++++ Provided records

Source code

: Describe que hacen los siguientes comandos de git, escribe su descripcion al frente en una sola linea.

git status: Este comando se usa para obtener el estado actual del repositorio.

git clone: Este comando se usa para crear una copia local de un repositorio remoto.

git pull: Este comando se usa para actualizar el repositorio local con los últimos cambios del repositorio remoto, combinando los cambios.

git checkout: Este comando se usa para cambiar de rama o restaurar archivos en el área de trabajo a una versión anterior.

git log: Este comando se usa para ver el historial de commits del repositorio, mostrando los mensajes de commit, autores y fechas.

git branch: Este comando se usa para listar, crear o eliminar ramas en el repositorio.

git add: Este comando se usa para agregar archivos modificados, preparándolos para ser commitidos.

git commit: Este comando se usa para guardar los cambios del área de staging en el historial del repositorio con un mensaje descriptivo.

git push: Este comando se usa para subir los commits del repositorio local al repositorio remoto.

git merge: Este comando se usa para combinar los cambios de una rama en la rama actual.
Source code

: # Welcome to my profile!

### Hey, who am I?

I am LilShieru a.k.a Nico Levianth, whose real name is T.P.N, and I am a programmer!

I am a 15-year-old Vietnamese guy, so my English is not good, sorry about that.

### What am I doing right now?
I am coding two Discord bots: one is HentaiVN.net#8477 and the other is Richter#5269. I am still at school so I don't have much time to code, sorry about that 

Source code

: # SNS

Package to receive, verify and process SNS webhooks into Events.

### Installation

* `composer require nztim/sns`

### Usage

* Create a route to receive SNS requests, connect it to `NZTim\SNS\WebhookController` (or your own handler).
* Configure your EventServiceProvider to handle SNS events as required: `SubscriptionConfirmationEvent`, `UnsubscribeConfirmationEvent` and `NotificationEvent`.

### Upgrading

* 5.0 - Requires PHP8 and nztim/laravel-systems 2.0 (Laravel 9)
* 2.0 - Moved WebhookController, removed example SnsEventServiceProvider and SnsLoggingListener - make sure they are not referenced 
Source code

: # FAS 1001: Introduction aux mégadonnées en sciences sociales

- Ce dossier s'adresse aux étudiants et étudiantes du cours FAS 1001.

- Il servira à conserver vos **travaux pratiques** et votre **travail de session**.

++++++++
++++ Provided records

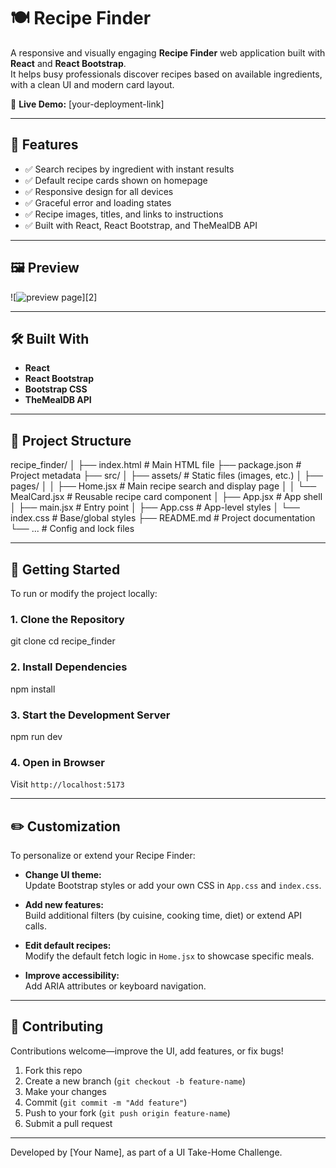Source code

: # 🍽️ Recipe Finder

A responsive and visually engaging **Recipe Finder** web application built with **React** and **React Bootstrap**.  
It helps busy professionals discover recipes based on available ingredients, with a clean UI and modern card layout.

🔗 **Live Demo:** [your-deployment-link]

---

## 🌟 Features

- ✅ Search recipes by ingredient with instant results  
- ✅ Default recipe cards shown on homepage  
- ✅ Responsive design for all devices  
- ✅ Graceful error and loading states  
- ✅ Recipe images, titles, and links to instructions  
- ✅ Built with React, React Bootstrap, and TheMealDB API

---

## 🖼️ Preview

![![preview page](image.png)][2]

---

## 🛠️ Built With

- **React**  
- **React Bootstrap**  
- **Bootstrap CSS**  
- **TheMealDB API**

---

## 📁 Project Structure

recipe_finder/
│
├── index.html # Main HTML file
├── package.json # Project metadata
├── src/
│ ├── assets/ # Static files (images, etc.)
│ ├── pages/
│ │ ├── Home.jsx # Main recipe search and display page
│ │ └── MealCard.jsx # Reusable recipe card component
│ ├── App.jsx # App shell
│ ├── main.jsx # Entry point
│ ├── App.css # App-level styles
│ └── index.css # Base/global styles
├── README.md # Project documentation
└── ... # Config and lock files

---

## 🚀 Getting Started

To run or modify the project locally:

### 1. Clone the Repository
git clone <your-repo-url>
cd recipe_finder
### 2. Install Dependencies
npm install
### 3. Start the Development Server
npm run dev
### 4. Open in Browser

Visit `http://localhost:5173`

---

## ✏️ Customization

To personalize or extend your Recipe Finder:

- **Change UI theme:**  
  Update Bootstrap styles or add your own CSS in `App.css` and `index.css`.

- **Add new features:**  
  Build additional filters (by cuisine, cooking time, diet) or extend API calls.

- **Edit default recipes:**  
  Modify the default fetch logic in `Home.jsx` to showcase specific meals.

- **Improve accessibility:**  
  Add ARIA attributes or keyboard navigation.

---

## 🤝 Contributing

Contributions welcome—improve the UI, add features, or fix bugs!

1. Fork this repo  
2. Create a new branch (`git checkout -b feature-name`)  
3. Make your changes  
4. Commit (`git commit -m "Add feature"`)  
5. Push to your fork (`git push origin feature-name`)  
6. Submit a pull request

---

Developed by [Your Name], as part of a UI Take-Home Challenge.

++++++++
++++ Provided records

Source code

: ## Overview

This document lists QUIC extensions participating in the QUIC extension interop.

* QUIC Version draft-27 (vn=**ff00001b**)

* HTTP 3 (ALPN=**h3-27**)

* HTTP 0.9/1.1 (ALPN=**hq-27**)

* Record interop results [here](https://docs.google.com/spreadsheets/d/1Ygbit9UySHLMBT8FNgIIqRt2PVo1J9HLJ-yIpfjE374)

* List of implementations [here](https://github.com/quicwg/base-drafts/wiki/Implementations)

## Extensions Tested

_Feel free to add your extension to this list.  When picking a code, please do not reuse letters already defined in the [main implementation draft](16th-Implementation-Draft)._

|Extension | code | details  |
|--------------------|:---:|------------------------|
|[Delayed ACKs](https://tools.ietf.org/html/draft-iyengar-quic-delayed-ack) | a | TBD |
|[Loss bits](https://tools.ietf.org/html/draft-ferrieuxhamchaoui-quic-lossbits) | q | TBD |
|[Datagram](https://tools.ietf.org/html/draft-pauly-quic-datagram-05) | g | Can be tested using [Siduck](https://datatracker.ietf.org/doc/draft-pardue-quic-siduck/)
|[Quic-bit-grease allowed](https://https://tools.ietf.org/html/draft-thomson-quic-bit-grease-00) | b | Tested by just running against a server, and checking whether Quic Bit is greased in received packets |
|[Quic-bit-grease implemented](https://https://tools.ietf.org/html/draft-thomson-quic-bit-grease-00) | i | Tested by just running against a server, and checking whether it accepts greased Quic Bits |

++++++++

> **Description of the task**
From the entries above, restate word for word the lines from the line containing "git clone: Este" to the line containing "git add: Este", both ends included, and nothing more.

> **Response for this exercise**
git clone: Este comando se usa para crear una copia local de un repositorio remoto.

git pull: Este comando se usa para actualizar el repositorio local con los últimos cambios del repositorio remoto, combinando los cambios.

git checkout: Este comando se usa para cambiar de rama o restaurar archivos en el área de trabajo a una versión anterior.

git log: Este comando se usa para ver el historial de commits del repositorio, mostrando los mensajes de commit, autores y fechas.

git branch: Este comando se usa para listar, crear o eliminar ramas en el repositorio.

git add: Este comando se usa para agregar archivos modificados, preparándolos para ser commitidos.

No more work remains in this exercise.